You know how you never really know what goes on in a marriage?  The same could be said for what goes on between writer and editor. The editorial process is still a private, mostly behind closed doors affair. The best editorial relationships can last a career; some don’t make it to first base. I asked five extraordinarily accomplished bigshot editors the following question: what percentage of your editing do your authors take, and how do you persuade them to take it?

Editor #1:  All of it. I wouldn’t make the suggestions if I didn’t think they were the right thing to do. Of course, some suggestions can be made in the conditional, what-do-you-think? mode. The Big Persuader is, of course, the check due on acceptance. My rough rule of thumb on acceptance is this: If the author elected to proceed with the book exactly  as submitted, would I publish it as is? If so, here’s your check and let’s work to get the book to its absolute peak of perfection from here.  If not, let have a serious talk. These things have to be done with maximum care and diplomacy, but it is in the nature of the power dynamics of the relationship that the prospect of that payment tends to make the editor look wiser and more all-knowing.

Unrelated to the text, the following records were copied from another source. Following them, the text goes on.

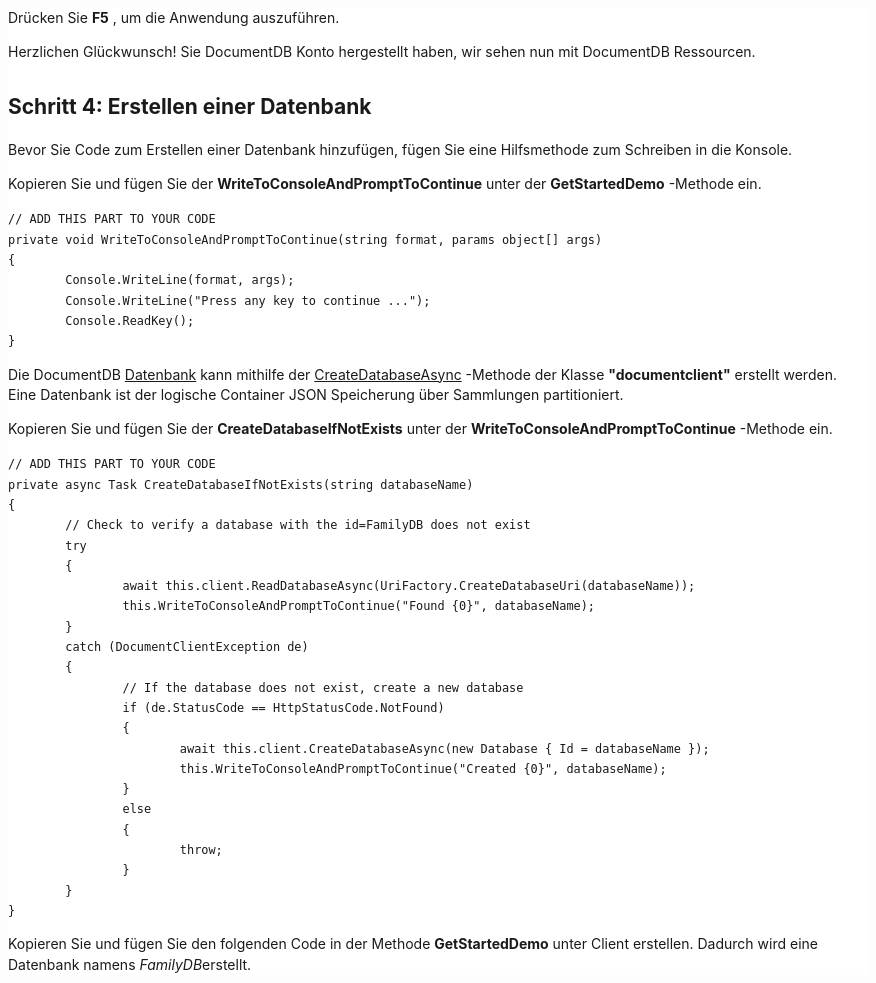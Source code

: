 Drücken Sie **F5** , um die Anwendung auszuführen.

Herzlichen Glückwunsch! Sie DocumentDB Konto hergestellt haben, wir sehen nun mit DocumentDB Ressourcen.  

## <a name="step-4-create-a-database"></a>Schritt 4: Erstellen einer Datenbank
Bevor Sie Code zum Erstellen einer Datenbank hinzufügen, fügen Sie eine Hilfsmethode zum Schreiben in die Konsole.

Kopieren Sie und fügen Sie der **WriteToConsoleAndPromptToContinue** unter der **GetStartedDemo** -Methode ein.

    // ADD THIS PART TO YOUR CODE
    private void WriteToConsoleAndPromptToContinue(string format, params object[] args)
    {
            Console.WriteLine(format, args);
            Console.WriteLine("Press any key to continue ...");
            Console.ReadKey();
    }

Die DocumentDB [Datenbank](documentdb-resources.md#databases) kann mithilfe der [CreateDatabaseAsync](https://msdn.microsoft.com/library/microsoft.azure.documents.client.documentclient.createdatabaseasync.aspx) -Methode der Klasse **"documentclient"** erstellt werden. Eine Datenbank ist der logische Container JSON Speicherung über Sammlungen partitioniert.

Kopieren Sie und fügen Sie der **CreateDatabaseIfNotExists** unter der **WriteToConsoleAndPromptToContinue** -Methode ein.

    // ADD THIS PART TO YOUR CODE
    private async Task CreateDatabaseIfNotExists(string databaseName)
    {
            // Check to verify a database with the id=FamilyDB does not exist
            try
            {
                    await this.client.ReadDatabaseAsync(UriFactory.CreateDatabaseUri(databaseName));
                    this.WriteToConsoleAndPromptToContinue("Found {0}", databaseName);
            }
            catch (DocumentClientException de)
            {
                    // If the database does not exist, create a new database
                    if (de.StatusCode == HttpStatusCode.NotFound)
                    {
                            await this.client.CreateDatabaseAsync(new Database { Id = databaseName });
                            this.WriteToConsoleAndPromptToContinue("Created {0}", databaseName);
                    }
                    else
                    {
                            throw;
                    }
            }
    }

Kopieren Sie und fügen Sie den folgenden Code in der Methode **GetStartedDemo** unter Client erstellen. Dadurch wird eine Datenbank namens *FamilyDB*erstellt.
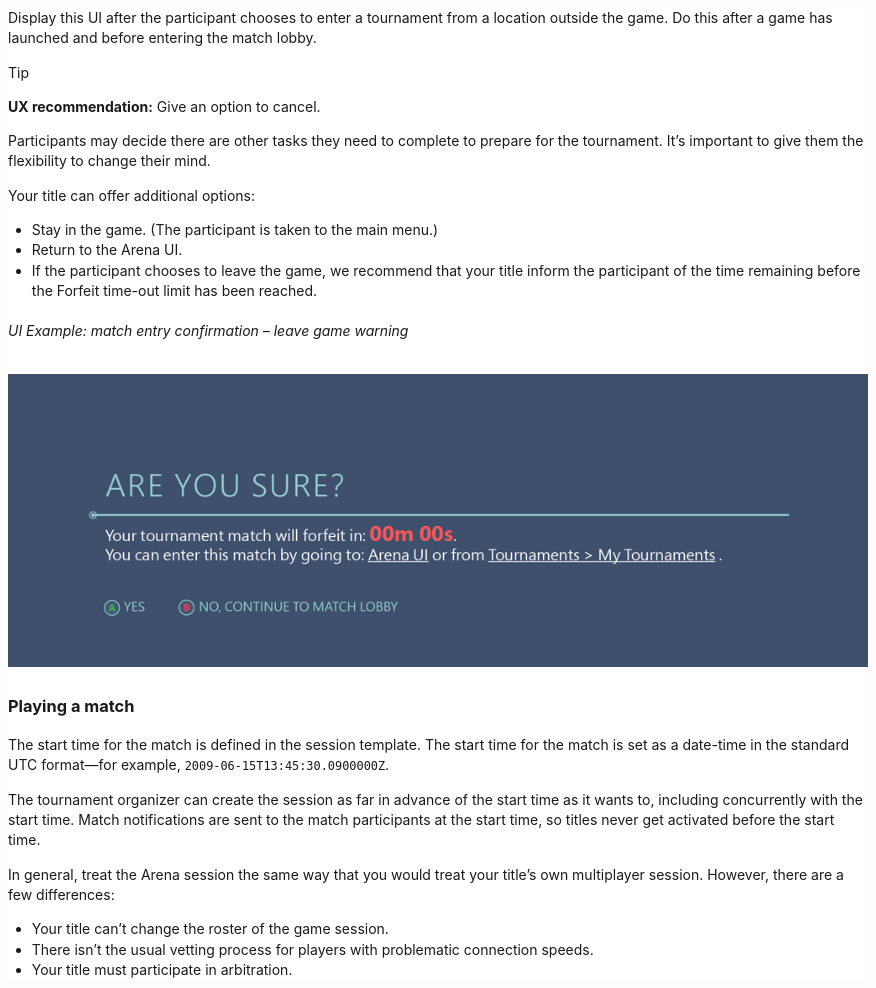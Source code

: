 Display this UI after the participant chooses to enter a tournament from a location outside the game.
Do this after a game has launched and before entering the match lobby.

> [!TIP]  
> **UX recommendation:** Give an option to cancel.

Participants may decide there are other tasks they need to complete to prepare for the tournament.
It’s important to give them the flexibility to change their mind.

Your title can offer additional options:
* Stay in the game. (The participant is taken to the main menu.)
* Return to the Arena UI.
* If the participant chooses to leave the game, we recommend that your title inform the participant of the time remaining before the Forfeit time-out limit has been reached.


###### UI Example: match entry confirmation – leave game warning

![Match entry forfeit confirmation dialog](../../images/arena/arena-ux-confirm-match-cancel.png)


### Playing a match

The start time for the match is defined in the session template.
The start time for the match is set as a date-time in the standard UTC format—for example, `2009-06-15T13:45:30.0900000Z`.

The tournament organizer can create the session as far in advance of the start time as it wants to, including concurrently with the start time.
Match notifications are sent to the match participants at the start time, so titles never get activated before the start time.

In general, treat the Arena session the same way that you would treat your title’s own multiplayer session.
However, there are a few differences:
* Your title can’t change the roster of the game session.
* There isn’t the usual vetting process for players with problematic connection speeds.
* Your title must participate in arbitration.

 The above goes out the window for authors with  consistent net hardcover sales above 100,000 copies a pop.

Ca-ching!

Editor #2: I generally think that if authors grasp 80% of what you are asking and do 50% of it, you are in clover. One author described me as an iron fist in a velvet glove — I found this touching. For me, the key is providing, as far as possible, a healthy balance of praise (sincere, of course) and criticism. Nobody works well when they feel they’re being nagged, treated unkindly, or found wanting. 

Did someone say Velvet?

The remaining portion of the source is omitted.